Task requirements: What lines in the records include the string "qualifications"? Return each one.

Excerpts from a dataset
- - - - - - -
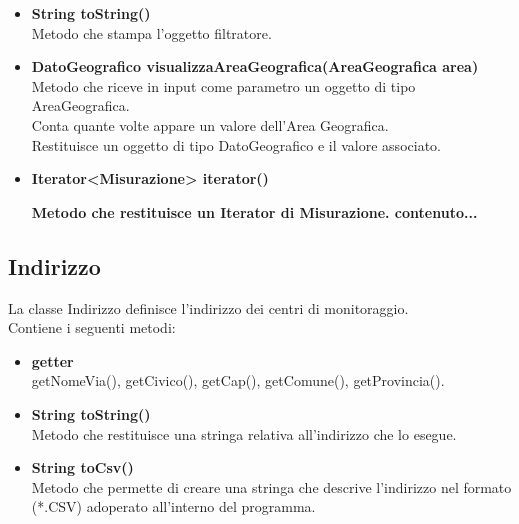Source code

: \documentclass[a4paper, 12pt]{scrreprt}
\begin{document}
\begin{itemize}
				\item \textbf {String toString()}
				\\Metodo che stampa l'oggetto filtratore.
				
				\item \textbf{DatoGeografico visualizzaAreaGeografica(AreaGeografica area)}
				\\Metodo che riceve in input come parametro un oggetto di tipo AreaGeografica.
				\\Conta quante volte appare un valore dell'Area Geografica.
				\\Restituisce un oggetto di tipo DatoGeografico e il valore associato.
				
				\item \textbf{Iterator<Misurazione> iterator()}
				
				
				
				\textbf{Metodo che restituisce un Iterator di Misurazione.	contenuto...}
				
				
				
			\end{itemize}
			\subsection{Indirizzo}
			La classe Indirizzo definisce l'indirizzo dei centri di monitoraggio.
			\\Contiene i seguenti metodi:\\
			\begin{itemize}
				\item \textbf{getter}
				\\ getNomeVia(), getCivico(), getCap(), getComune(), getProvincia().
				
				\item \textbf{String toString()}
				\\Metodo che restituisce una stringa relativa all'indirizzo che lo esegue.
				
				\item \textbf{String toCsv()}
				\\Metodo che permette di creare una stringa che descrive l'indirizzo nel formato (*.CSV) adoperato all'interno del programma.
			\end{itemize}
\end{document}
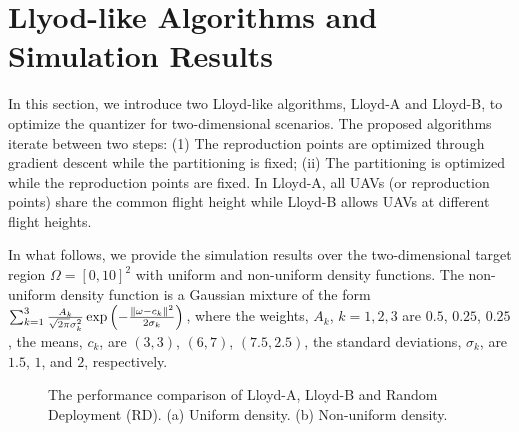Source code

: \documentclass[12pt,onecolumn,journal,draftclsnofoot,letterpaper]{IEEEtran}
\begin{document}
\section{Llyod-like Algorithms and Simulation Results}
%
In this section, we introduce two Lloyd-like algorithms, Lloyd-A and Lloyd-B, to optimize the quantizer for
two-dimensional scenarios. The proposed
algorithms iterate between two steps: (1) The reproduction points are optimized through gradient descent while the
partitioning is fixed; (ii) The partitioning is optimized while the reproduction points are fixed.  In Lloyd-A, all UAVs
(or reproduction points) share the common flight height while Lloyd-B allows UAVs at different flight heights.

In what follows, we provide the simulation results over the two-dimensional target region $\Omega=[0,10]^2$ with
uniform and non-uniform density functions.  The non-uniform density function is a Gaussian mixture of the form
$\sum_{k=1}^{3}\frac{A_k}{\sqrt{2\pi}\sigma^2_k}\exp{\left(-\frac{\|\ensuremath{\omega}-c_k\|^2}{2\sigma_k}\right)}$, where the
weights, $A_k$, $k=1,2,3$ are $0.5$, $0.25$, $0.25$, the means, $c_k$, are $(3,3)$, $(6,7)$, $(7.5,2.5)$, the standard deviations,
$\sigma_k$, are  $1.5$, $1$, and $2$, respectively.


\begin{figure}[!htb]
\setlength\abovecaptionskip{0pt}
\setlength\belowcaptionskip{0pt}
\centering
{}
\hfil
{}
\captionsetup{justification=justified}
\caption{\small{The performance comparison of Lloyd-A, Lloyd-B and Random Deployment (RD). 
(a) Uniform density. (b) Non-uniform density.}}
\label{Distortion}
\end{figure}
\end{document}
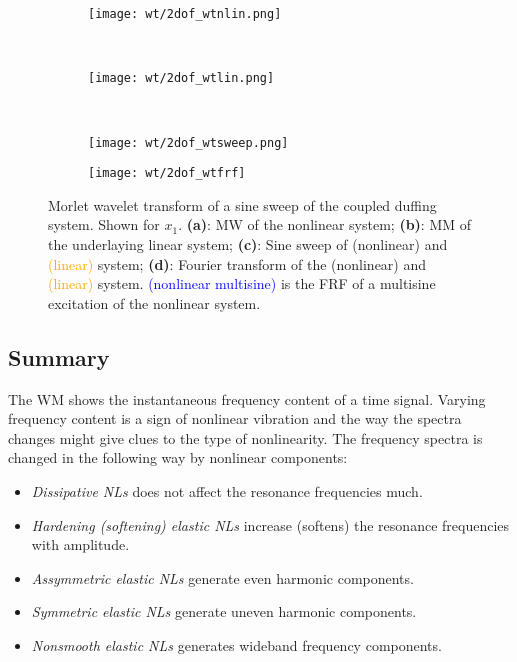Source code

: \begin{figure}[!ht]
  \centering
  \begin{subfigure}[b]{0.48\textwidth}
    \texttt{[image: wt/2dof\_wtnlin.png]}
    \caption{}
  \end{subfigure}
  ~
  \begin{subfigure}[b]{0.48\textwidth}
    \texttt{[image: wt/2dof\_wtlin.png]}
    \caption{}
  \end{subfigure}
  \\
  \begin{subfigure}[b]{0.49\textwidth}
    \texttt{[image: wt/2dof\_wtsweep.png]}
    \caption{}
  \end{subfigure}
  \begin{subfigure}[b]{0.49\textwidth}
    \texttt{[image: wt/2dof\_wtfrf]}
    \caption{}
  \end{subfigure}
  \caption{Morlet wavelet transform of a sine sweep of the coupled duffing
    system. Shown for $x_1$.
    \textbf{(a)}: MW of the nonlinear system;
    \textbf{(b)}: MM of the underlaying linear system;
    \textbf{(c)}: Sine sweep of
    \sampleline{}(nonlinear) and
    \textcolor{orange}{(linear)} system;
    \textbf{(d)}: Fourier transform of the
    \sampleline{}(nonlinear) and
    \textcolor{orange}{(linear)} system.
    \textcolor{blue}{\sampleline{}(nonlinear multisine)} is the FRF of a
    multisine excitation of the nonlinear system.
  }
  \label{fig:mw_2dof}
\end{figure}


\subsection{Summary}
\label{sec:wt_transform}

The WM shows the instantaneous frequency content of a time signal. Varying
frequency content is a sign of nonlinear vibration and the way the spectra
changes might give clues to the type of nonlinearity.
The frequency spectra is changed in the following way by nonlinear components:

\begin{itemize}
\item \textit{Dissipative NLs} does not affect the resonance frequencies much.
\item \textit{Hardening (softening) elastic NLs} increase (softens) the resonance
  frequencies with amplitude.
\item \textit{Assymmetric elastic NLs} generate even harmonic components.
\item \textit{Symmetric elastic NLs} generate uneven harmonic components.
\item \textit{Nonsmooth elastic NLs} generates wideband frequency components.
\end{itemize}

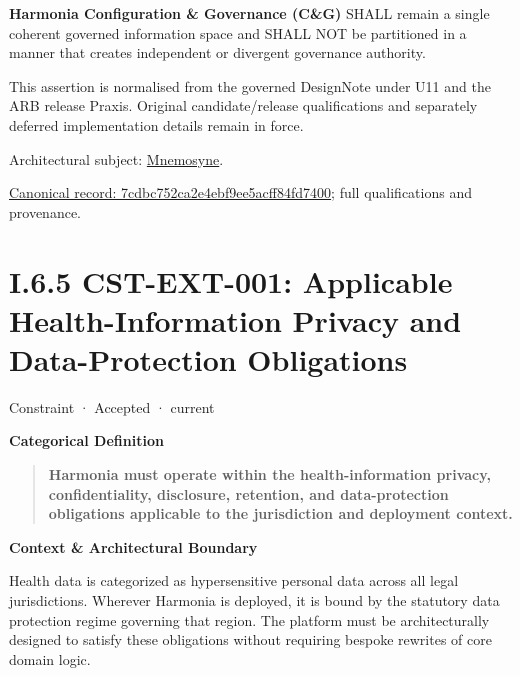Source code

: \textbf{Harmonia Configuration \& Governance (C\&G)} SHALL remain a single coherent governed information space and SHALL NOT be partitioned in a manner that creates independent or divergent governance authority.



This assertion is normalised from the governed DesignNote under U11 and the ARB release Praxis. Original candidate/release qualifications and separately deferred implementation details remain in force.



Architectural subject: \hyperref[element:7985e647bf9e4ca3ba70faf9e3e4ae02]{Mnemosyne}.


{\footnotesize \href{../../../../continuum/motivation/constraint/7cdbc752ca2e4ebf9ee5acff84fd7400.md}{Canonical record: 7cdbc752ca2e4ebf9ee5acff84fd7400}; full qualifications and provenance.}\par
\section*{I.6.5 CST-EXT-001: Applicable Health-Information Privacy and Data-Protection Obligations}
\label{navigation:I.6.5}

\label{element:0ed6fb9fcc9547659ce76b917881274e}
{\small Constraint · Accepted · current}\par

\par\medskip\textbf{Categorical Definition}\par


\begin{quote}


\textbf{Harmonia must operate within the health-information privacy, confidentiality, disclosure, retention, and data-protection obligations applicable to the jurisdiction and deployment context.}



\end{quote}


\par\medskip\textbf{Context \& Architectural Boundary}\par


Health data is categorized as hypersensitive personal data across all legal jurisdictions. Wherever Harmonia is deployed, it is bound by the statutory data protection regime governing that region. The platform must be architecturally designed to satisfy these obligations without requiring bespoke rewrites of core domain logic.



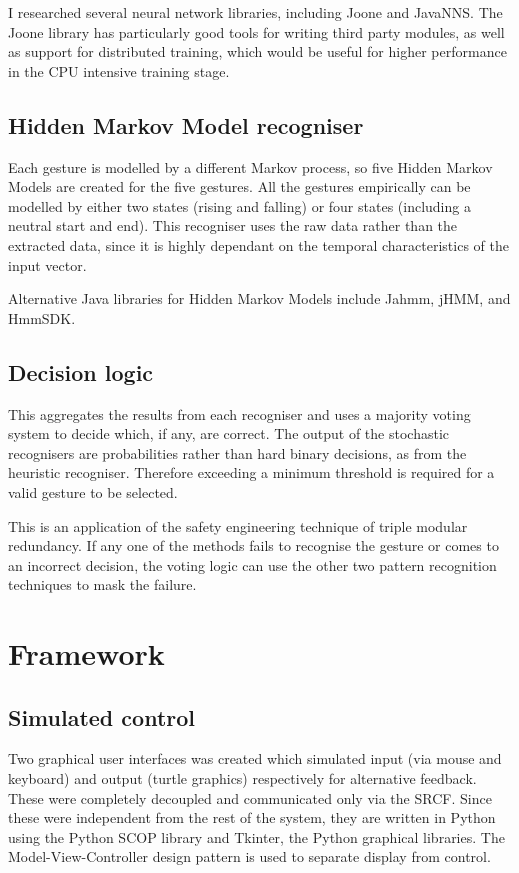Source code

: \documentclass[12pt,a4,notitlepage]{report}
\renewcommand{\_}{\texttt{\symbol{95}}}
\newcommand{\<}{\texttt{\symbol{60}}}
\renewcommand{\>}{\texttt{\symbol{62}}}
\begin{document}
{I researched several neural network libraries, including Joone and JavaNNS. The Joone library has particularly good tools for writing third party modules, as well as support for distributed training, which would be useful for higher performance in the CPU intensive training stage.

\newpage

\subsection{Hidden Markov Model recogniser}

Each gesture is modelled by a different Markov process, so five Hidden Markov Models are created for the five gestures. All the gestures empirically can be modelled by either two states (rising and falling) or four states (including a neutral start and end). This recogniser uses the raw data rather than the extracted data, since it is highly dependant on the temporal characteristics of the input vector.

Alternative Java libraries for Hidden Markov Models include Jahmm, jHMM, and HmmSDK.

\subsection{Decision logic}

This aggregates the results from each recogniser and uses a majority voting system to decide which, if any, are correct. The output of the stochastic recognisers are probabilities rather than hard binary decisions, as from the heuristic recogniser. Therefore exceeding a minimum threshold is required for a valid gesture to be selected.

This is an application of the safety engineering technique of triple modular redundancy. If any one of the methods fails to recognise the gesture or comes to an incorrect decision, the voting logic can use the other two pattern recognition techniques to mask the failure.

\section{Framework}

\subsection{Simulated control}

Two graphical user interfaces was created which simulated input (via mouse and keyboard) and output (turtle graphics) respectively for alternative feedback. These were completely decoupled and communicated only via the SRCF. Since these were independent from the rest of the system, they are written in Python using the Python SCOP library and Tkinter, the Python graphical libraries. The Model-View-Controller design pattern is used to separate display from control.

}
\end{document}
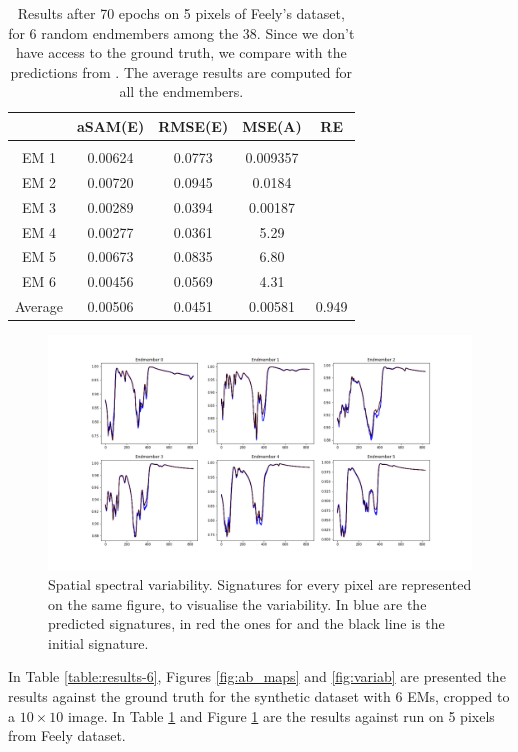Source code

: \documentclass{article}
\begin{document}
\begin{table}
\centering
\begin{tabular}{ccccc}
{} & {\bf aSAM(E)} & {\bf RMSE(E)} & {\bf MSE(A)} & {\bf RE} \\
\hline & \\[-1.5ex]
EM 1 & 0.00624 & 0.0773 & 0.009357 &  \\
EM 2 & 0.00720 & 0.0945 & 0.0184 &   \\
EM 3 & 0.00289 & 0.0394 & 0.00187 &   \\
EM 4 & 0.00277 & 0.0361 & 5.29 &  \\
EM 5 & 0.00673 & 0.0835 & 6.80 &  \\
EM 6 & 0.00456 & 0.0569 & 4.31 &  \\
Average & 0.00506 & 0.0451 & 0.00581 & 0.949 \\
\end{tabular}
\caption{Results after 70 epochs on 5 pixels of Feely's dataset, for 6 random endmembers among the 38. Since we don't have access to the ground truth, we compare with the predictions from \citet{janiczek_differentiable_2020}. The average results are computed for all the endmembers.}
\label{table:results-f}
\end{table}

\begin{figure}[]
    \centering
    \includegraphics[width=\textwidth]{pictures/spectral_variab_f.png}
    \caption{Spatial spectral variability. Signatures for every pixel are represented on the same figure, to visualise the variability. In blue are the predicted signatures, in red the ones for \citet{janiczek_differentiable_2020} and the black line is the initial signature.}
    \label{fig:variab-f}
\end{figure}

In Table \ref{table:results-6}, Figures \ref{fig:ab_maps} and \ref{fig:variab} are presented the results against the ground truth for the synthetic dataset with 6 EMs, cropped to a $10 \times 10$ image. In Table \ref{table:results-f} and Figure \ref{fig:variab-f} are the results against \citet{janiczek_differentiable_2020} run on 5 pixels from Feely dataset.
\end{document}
- - - - - - -
Written reply:
This assertion is normalised from the governed DesignNote under U11 and the ARB release Praxis. Original candidate/release qualifications and separately deferred implementation details remain in force.
{\footnotesize \href{../../../../continuum/motivation/constraint/7cdbc752ca2e4ebf9ee5acff84fd7400.md}{Canonical record: 7cdbc752ca2e4ebf9ee5acff84fd7400}; full qualifications and provenance.}\par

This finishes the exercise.